Sometime it can be fun to mix up your elicitation tools or prompts and try something fun. It is in that spirit that I am focusing on the types of rug I remember, who they belonged to, and what I remember about them.
This of course this could be any type of item that you remember encountering in almost all the significant houses and apartments you’ve entered at different times in your life. Lamps? Paintings? Bedding? Hats? The focus can be any common item that you tend to notice, and memorable ones you have encountered.

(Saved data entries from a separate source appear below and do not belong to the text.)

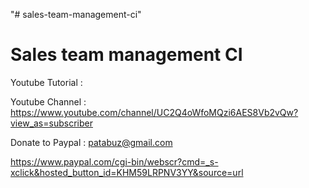 "# sales-team-management-ci" 



Sales team management CI
===========================

Youtube Tutorial : 

Youtube Channel : https://www.youtube.com/channel/UC2Q4oWfoMQzi6AES8Vb2vQw?view_as=subscriber

Donate to Paypal : patabuz@gmail.com

https://www.paypal.com/cgi-bin/webscr?cmd=_s-xclick&hosted_button_id=KHM59LRPNV3YY&source=url

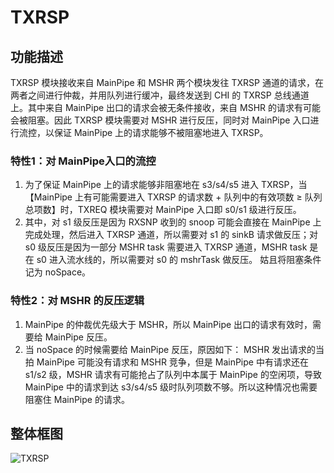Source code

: # TXRSP

## 功能描述
TXRSP 模块接收来自 MainPipe 和 MSHR 两个模块发往 TXRSP 通道的请求，在两者之间进行仲裁，并用队列进行缓冲，最终发送到 CHI 的
TXRSP 总线通道上。其中来自 MainPipe 出口的请求会被无条件接收，来自 MSHR 的请求有可能会被阻塞。因此 TXRSP 模块需要对 MSHR
进行反压，同时对 MainPipe 入口进行流控，以保证 MainPipe 上的请求能够不被阻塞地进入 TXRSP。

### 特性1：对 MainPipe入口的流控
1. 为了保证 MainPipe 上的请求能够非阻塞地在 s3/s4/s5 进入 TXRSP，当【MainPipe 上有可能需要进入 TXRSP 的请求数 +
   队列中的有效项数 ≥ 队列总项数】时，TXREQ 模块需要对 MainPipe 入口即 s0/s1 级进行反压。
2. 其中，对 s1 级反压是因为 RXSNP 收到的 snoop 可能会直接在 MainPipe 上完成处理，然后进入 TXRSP 通道，所以需要对 s1 的
   sinkB 请求做反压；对 s0 级反压是因为一部分 MSHR task 需要进入 TXRSP 通道，MSHR task 是在 s0
   进入流水线的，所以需要对 s0 的 mshrTask 做反压。 姑且将阻塞条件记为 noSpace。

### 特性2：对 MSHR 的反压逻辑
1. MainPipe 的仲裁优先级大于 MSHR，所以 MainPipe 出口的请求有效时，需要给 MainPipe 反压。
2. 当 noSpace 的时候需要给 MainPipe 反压，原因如下： MSHR 发出请求的当拍 MainPipe 可能没有请求和 MSHR 竞争，但是
   MainPipe 中有请求还在 s1/s2 级，MSHR 请求有可能抢占了队列中本属于 MainPipe 的空闲项，导致 MainPipe 中的请求到达
   s3/s4/s5 级时队列项数不够。所以这种情况也需要阻塞住 MainPipe 的请求。

## 整体框图
![TXRSP](./figure/TXRSP.svg)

What do you think this says about you? Maybe there is an aesthetic you are drawn to. Maybe it is the engineering and the appreciation you have for the structure of the items. Are they nice things? Scary or unusual things? Out of all the ones you have encountered in life, which one or type is your favorite, which one disturbed you the most?
My Responses. Cue: Rugs
Woven Rag Rugs
These are my all time favorites. These are what my mother and grandmother used. Made from “scrap” or discarded cloth, the material is cut into strips, about an inch in diameter. The ends were folded over and sewn together, and the resultant long strip is wrapped into a ball, like a ball of twine. That is as far as I have seen the process done. At this point we would take the balls of fabric to a community group, church group, or individual with a loom to be woven.

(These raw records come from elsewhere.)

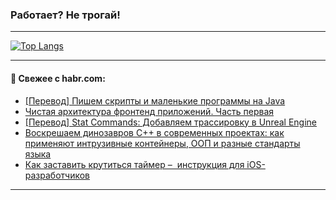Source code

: ### Работает? Не трогай!

---
<!--
#### 🛠️ Technical stack:

![Java](https://img.shields.io/badge/Java-informational?logo=Oracle&style=flat&logoColor=white&color=FF4500)
![Kotlin](https://img.shields.io/badge/Kotlin-informational?logo=Kotlin&style=flat&logoColor=white&color=774D97)
![TS](https://img.shields.io/badge/TypeScript-informational?logo=typeScript&style=flat&logoColor=black&color=017acc)
![Python](https://img.shields.io/badge/Python-informational?logo=Python&style=flat&logoColor=black&color=ffdd54) <br>
![Spring](https://img.shields.io/badge/Spring-informational?logo=Spring&style=flat&logoColor=white&color=6DB33F) 
![SpringBoot](https://img.shields.io/badge/SpringBoot-informational?logo=SpringBoot&style=flat&logoColor=white&color=6DB33F)
![Nest](https://img.shields.io/badge/NestJS-informational?logo=NestJS&style=flat&logoColor=white&color=E0234E) 
![NodeJS](https://img.shields.io/badge/NodeJS-informational?logo=node.js&style=flat&logoColor=white&color=70A760)<br>
![PostgreSQL](https://img.shields.io/badge/PostgreSQL-informational?logo=PostgreSQL&style=flat&logoColor=white&color=DAA520)
![MongoDB](https://img.shields.io/badge/MongoDB-informational?logo=MongoDB&style=flat&logoColor=white&color=870000)
![Apache](https://img.shields.io/badge/Apache-informational?logo=apache&style=flat&logoColor=white&color=f74e28)

___ 
-->

<!--- #### 🛠️ : --->

[![Top Langs](https://github-readme-stats-82jvfl3w3-advtsettinggmailcoms-projects.vercel.app/api/top-langs/?username=zloylis&langs_count=10&hide_title=true&title_color=e6edf3&size_weight=0.5&count_weight=0.5&layout=compact&hide_progress=true&hide_border=true&theme=dracula)](https://github.com/zloylis)

<!---


####  :octocat:&nbsp;&nbsp; Статистика:

![GitHub stats](https://github-readme-stats-u2qms2cxw-advtsettinggmailcoms-projects.vercel.app/api?username=zloylis&show_icons=true&hide_border=true&theme=dracula&title_color=e6edf3&include_all_commits=true&count_private=true&hide_rank=false&hide_title=true&rank_icon=github)
-->
---

#### 💬 Свежее с habr.com:

<!-- BLOG-POST-LIST:START -->
- [[Перевод] Пишем скрипты и маленькие программы на Java](https://habr.com/ru/articles/867970/?utm_source=habrahabr&utm_medium=rss&utm_campaign=867970)
- [Чистая архитектура фронтенд приложений. Часть первая](https://habr.com/ru/articles/868058/?utm_source=habrahabr&utm_medium=rss&utm_campaign=868058)
- [[Перевод] Stat Commands: Добавляем трассировку в Unreal Engine](https://habr.com/ru/companies/otus/articles/867940/?utm_source=habrahabr&utm_medium=rss&utm_campaign=867940)
- [Воскрешаем динозавров С++ в современных проектах: как применяют интрузивные контейнеры, ООП и разные стандарты языка](https://habr.com/ru/companies/yadro/articles/868000/?utm_source=habrahabr&utm_medium=rss&utm_campaign=868000)
- [Как заставить крутиться таймер –  инструкция для iOS-разработчиков](https://habr.com/ru/companies/ecom_tech/articles/867660/?utm_source=habrahabr&utm_medium=rss&utm_campaign=867660)
<!-- BLOG-POST-LIST:END -->

---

There is something very comforting about having the sturdy blue denim of old blue jeans woven into a long entranceway rug that welcomes each footstep entering your home. The orange and brown work socks of my father were made into small rugs that were placed by bedsides to protect toes stepping from warm bed to cold floors.
Room Size Rugs vs. Wall-to-wall Carpeting
In the old farm houses my close and extended family lived in, the 8 x 12 or 10 by 12 area, machine-woven rug was the standard floor covering. These did not stand out as unusual to me. They were probably our family standard the had not quite given way from the early 1900s to the wall-to-wall carpet that became the norm in mid-20th century homes.
Canvas
Painted canvas always signaled avant guard, artistic vibes. It wasn’t common. In the more eclectic regions of my youthful travels I saw these in lofts and apartments. They have now become more common as permanent dyes and washable canvas are used for inexpensive floor coverings.

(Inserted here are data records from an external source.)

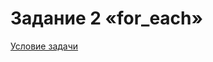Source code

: # Задание 2 «for_each»
[Условие задачи](https://github.com/netology-code/map-homeworks/tree/main/03)
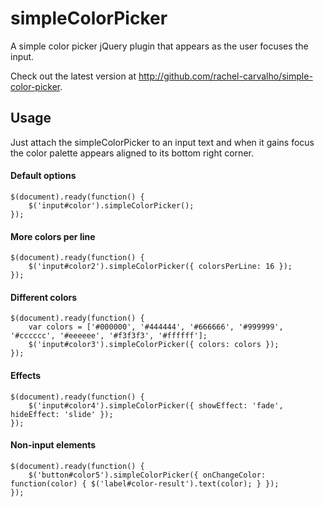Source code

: # simpleColorPicker

A simple color picker jQuery plugin that appears as the user focuses the input.

Check out the latest version at http://github.com/rachel-carvalho/simple-color-picker.

## Usage
Just attach the simpleColorPicker to an input text and when it gains focus the color palette appears aligned to its bottom right corner.

#### Default options

    $(document).ready(function() {
        $('input#color').simpleColorPicker();
    });

#### More colors per line

    $(document).ready(function() {
        $('input#color2').simpleColorPicker({ colorsPerLine: 16 });
    });

#### Different colors

    $(document).ready(function() {
        var colors = ['#000000', '#444444', '#666666', '#999999', '#cccccc', '#eeeeee', '#f3f3f3', '#ffffff'];
        $('input#color3').simpleColorPicker({ colors: colors });
    });

#### Effects

    $(document).ready(function() {
        $('input#color4').simpleColorPicker({ showEffect: 'fade', hideEffect: 'slide' });
    });

#### Non-input elements

    $(document).ready(function() {
        $('button#color5').simpleColorPicker({ onChangeColor: function(color) { $('label#color-result').text(color); } });
    });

Hand Woven or Loomed or Hooked
The creme de la creme of carpet. I only saw these in museums and wealthy people’s homes until well into adulthood when I moved to the western U.S. and diversely populated urban areas where carpets from the middle east and Indian subcontinent were status items that many purchased and collected. Few people had artist signed persian carpets, but seeing one still makes my eyes pop with wonder as to the thousands of hours it took to make it and the known artistry of having a specific master weaver’s work shop.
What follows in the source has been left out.